Diante do clima favorável, o governo pretende acelerar a tramitação do projeto. A base pode convocar uma reunião conjunta de comissões – em que representantes de todas as comissões se reúnem para avaliar os projetos. Se isso ocorrer, a matéria pode ser apreciada pelo plenário dois dias depois, e a votação poderia ser feita ainda antes do feriado de Carnaval.
Para o líder do governo, Mauro Pinheiro (Rede), a matéria já é conhecida dos vereadores, motivo pelo qual não seria necessário debate mais amplo.
– Não tem por que ficar prolongando o debate. Quanto antes for votado, melhor, porque representa economia de R$ 16 milhões. E é um projeto que todo mundo já conhece. Tem vereadores que ainda estão tomando pé (das mudanças), mas a gente acredita que vai ter os votos – diz.
Oposição quer ampliar discussão
Mesmo com o cenário adverso, os vereadores de oposição e os membros do Sindicato dos Municipários de Porto Alegre (Simpa) devem tentar protelar a apreciação e convencer os parlamentares a rejeitarem o projeto. O líder da oposição, Roberto Robaina (PSOL), diz que a bancada vai pedir um estudo sobre o projeto para avaliar as perdas dos servidores.
Ao mesmo tempo, os parlamentares contrários à medida buscarão evitar que ela seja apreciada pela reunião conjunta de comissões.
– Sabemos que o governo ampliou a base, mas acho que tem margem para conversar, vereador por vereador. Tem alguns da base que são servidores públicos, como a vereadora Lourdes Sprenger (MDB). Estamos apostando nisso – diz Robaina.
O diretor-geral do Simpa, Alberto Terres, reclama que a categoria não foi recebida por Marchezan para discutir o projeto, e promete trabalhar para evitar a aprovação.
– Estamos conversando com cada vereador, pedindo para que votem contra, porque votar contra os servidores é votar contra a cidade – protesta Terres.
O projeto
Entre as mudanças pleiteadas pelo governo municipal está a modificação dos avanços trienais de 5% sobre o salário-base recebidos a cada três anos pelos servidores, que seriam transformados em uma progressão de 3% a cada cinco anos.
Outra alteração proposta é a retirada do adicional de tempo de serviço – de 15% ao completar 15 anos de trabalho, e outro de 10% ao completar 25 anos - para os novos servidores. Os funcionários ativos receberiam a vantagem proporcionalmente, em relação aos anos já trabalhados. O texto assegura, no entanto, a manutenção das vantagens já recebidas pelos servidores, de acordo com o sistema anterior, até a publicação da lei.

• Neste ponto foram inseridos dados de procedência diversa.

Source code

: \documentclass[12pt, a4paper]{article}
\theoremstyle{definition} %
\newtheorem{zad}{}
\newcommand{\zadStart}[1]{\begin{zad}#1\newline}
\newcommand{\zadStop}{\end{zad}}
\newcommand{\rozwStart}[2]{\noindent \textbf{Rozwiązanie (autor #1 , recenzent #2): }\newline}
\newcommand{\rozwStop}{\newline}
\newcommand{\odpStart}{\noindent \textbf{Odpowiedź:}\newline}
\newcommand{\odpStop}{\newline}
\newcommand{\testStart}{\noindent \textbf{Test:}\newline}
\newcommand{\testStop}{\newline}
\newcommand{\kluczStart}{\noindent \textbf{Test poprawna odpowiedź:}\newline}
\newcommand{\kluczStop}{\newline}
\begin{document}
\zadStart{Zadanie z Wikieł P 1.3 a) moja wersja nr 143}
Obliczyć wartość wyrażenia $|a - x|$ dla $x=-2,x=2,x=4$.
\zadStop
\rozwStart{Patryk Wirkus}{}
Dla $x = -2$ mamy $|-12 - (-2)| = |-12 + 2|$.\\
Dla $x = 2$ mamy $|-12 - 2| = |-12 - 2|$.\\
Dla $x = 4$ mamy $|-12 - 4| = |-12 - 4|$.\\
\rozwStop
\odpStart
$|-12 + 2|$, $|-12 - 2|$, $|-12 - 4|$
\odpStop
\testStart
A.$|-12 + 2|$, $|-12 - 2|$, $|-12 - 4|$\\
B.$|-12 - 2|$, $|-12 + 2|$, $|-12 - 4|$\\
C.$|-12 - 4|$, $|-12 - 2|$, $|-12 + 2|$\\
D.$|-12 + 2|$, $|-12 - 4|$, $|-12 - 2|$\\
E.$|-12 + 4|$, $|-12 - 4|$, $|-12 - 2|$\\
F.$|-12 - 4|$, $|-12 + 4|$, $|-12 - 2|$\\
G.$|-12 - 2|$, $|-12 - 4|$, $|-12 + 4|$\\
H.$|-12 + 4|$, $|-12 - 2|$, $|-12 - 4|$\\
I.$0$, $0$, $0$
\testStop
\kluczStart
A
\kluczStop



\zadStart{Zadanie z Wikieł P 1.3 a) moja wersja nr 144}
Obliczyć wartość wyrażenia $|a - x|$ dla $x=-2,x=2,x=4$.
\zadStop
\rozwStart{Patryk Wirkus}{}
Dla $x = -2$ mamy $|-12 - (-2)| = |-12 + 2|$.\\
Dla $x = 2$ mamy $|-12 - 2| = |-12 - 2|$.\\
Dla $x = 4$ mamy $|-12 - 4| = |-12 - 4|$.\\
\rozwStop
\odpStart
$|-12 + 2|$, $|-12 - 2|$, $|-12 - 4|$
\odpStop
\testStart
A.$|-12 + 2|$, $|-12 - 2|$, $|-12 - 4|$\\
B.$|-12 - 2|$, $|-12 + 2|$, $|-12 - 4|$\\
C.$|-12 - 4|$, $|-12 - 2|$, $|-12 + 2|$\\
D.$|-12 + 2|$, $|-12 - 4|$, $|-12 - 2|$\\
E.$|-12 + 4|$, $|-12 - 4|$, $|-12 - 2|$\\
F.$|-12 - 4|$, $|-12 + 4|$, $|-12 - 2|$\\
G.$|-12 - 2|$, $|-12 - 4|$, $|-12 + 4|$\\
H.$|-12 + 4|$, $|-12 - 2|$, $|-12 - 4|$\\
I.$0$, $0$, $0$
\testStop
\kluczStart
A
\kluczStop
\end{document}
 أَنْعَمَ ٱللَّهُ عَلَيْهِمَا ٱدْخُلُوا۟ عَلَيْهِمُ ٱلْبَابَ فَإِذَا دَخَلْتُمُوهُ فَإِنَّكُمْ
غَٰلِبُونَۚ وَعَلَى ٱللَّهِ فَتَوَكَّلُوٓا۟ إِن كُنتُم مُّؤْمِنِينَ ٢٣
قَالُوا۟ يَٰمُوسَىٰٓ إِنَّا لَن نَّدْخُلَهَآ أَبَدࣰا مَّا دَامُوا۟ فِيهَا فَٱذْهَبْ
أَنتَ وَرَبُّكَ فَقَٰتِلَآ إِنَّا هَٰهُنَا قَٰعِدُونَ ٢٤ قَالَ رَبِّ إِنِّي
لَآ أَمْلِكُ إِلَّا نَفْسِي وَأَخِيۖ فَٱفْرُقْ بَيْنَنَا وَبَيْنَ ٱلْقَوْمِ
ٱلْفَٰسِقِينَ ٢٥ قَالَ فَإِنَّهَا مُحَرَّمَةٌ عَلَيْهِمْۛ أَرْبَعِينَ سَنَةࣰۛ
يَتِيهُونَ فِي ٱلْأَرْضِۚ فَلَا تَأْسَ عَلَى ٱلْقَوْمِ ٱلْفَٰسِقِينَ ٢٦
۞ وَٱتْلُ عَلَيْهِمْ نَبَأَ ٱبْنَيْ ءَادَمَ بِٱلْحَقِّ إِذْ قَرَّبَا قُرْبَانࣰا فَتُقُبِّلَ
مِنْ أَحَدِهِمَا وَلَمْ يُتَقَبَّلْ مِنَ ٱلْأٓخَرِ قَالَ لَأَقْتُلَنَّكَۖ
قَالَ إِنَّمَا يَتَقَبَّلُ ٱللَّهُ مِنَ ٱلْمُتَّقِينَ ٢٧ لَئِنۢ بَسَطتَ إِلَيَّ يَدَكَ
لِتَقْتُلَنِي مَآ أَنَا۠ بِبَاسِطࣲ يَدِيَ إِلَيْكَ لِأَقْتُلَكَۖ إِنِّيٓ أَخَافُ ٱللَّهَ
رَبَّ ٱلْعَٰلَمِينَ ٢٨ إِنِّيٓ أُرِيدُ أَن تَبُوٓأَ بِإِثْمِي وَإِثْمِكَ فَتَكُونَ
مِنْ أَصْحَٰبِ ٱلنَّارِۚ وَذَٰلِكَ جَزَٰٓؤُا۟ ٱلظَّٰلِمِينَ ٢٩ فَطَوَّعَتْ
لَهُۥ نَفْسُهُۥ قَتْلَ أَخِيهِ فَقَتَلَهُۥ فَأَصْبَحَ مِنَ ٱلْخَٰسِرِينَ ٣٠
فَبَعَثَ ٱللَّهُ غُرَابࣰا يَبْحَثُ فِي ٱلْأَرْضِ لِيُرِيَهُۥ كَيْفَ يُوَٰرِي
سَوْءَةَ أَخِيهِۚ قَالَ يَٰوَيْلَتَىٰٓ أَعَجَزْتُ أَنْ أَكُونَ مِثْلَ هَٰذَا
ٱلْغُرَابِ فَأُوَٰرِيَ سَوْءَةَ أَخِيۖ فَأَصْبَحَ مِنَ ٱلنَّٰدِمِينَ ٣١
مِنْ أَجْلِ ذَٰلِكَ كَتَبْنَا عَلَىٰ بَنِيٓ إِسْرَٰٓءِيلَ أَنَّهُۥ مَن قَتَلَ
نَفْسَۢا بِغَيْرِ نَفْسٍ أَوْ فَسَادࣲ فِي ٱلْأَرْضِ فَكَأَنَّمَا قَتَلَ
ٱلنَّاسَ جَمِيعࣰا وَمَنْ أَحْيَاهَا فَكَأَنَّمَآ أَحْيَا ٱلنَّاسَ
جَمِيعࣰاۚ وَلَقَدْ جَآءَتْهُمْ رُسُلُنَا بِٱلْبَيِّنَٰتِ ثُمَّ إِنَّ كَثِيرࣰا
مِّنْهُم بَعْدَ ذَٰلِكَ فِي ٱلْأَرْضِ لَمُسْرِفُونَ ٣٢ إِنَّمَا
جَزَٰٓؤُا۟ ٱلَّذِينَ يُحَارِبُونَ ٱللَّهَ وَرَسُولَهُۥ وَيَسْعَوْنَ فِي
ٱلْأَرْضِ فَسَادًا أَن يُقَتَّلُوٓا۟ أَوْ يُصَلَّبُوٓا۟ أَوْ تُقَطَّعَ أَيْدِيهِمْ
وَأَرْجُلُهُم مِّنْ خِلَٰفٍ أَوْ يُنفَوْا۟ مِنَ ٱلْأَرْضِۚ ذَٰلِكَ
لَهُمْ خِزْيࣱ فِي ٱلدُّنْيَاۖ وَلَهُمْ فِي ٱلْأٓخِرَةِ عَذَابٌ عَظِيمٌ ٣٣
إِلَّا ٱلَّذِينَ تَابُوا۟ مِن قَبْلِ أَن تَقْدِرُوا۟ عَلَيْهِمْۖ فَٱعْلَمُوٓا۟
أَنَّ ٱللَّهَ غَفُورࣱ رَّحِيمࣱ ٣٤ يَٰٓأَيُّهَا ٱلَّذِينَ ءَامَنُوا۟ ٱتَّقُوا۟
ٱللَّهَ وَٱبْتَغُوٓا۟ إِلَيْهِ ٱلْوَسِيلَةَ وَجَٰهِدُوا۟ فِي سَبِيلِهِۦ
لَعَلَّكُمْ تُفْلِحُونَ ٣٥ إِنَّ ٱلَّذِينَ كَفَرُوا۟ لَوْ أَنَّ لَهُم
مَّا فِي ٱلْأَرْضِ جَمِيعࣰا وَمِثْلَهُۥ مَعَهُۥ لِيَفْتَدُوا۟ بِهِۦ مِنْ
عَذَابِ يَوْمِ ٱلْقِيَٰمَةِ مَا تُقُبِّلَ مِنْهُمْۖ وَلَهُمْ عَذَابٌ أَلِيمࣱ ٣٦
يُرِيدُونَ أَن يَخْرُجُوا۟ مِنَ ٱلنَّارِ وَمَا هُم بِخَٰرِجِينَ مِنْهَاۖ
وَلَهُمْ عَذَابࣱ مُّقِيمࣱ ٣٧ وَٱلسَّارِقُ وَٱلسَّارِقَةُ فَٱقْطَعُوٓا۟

Caso seja aprovado, o projeto também deve alterar a incorporação dos valores recebidos por quem ocupa Funções Gratificadas (FG). Incorporadas atualmente após dez anos no posto de confiança, as gratificações seriam obtidas de forma equivalente ao período em que a função for exercida, na proporção de 1/30 a cada ano trabalhado para servidoras mulheres, e 1/35 para homens.
Para incorporar integralmente a gratificação, as mulheres terão de permanecer 25 anos nos postos de confiança e, os homens, 30.
O texto prevê ainda o corte nos acréscimos que os funcionários municipais recebem quando são chamados a prestar regimes especiais de trabalho, como o Regime de Dedicação Exclusiva (RDE). Pela proposta, os servidores deixariam de receber remunerações adicionais de 15% e 25% ao completarem, respectivamente, 15 ou 25 anos nesses regimes.
A iniciativa anterior, derrotada na Câmara, determinava que a convocação para os regimes especiais deveria ser por um ano, com prorrogação a critério da administração municipal. O projeto rejeitado também previa que os vencimentos alusivos aos regimes especiais não fossem incorporados após dois anos. A proposta enviada nesta semana não mexe nesses dois quesitos.